SUPPLIED RECORDS:
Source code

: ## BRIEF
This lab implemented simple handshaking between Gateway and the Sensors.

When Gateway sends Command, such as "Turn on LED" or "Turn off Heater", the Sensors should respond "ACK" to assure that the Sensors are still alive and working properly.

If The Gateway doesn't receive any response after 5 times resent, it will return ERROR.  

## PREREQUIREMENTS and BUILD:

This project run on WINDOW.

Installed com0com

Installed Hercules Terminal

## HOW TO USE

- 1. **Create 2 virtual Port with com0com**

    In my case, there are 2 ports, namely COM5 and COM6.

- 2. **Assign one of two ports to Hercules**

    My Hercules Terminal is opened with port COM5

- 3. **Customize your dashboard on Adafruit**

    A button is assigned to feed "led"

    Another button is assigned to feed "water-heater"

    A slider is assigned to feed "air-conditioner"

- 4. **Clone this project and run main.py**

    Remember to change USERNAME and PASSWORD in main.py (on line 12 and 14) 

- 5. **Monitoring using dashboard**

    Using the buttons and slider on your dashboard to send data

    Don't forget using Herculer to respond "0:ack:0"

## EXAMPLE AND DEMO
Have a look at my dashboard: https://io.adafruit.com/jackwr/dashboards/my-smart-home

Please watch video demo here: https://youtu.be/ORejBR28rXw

---

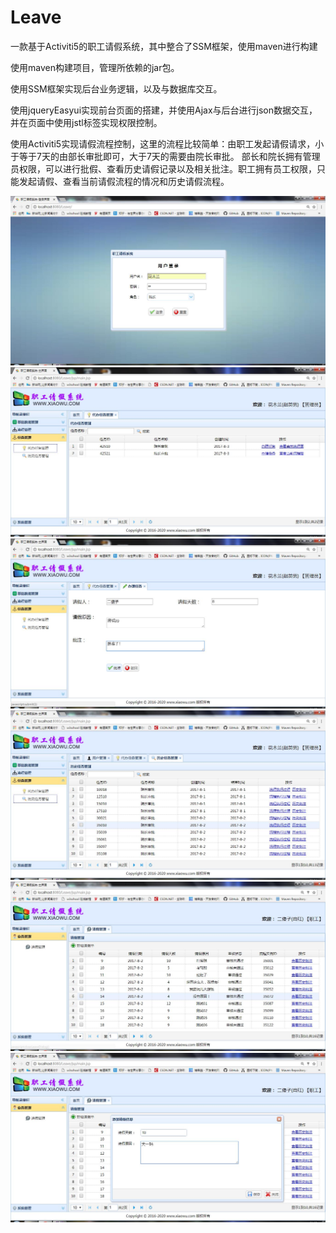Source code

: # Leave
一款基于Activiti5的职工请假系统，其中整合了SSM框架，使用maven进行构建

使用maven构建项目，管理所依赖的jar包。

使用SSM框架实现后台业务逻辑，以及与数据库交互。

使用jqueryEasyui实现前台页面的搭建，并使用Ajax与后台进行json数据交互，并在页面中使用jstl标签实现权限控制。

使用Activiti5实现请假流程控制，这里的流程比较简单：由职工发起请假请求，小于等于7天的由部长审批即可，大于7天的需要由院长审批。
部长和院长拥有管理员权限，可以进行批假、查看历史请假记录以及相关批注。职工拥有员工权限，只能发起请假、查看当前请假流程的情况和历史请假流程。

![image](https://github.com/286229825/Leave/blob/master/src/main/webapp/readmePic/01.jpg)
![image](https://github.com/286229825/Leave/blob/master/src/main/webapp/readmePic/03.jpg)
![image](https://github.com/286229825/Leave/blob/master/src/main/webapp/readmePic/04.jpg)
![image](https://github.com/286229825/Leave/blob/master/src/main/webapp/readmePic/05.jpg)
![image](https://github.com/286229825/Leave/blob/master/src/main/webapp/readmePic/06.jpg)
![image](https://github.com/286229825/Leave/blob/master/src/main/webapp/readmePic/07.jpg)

==

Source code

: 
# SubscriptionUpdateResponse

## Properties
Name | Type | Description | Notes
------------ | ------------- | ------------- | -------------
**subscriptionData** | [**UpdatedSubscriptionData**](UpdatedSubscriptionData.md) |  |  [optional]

WHAT IS BEING ASKED: Once you find the line with "If The Gateway" in the entries above, output it and each line after it up to and including the line with "- 4. **Clone this project and run main.py**", and nothing else.

RESPONSE TO THIS EXERCISE:
If The Gateway doesn't receive any response after 5 times resent, it will return ERROR.  

## PREREQUIREMENTS and BUILD:

This project run on WINDOW.

Installed com0com

Installed Hercules Terminal

## HOW TO USE

- 1. **Create 2 virtual Port with com0com**

    In my case, there are 2 ports, namely COM5 and COM6.

- 2. **Assign one of two ports to Hercules**

    My Hercules Terminal is opened with port COM5

- 3. **Customize your dashboard on Adafruit**

    A button is assigned to feed "led"

    Another button is assigned to feed "water-heater"

    A slider is assigned to feed "air-conditioner"

- 4. **Clone this project and run main.py**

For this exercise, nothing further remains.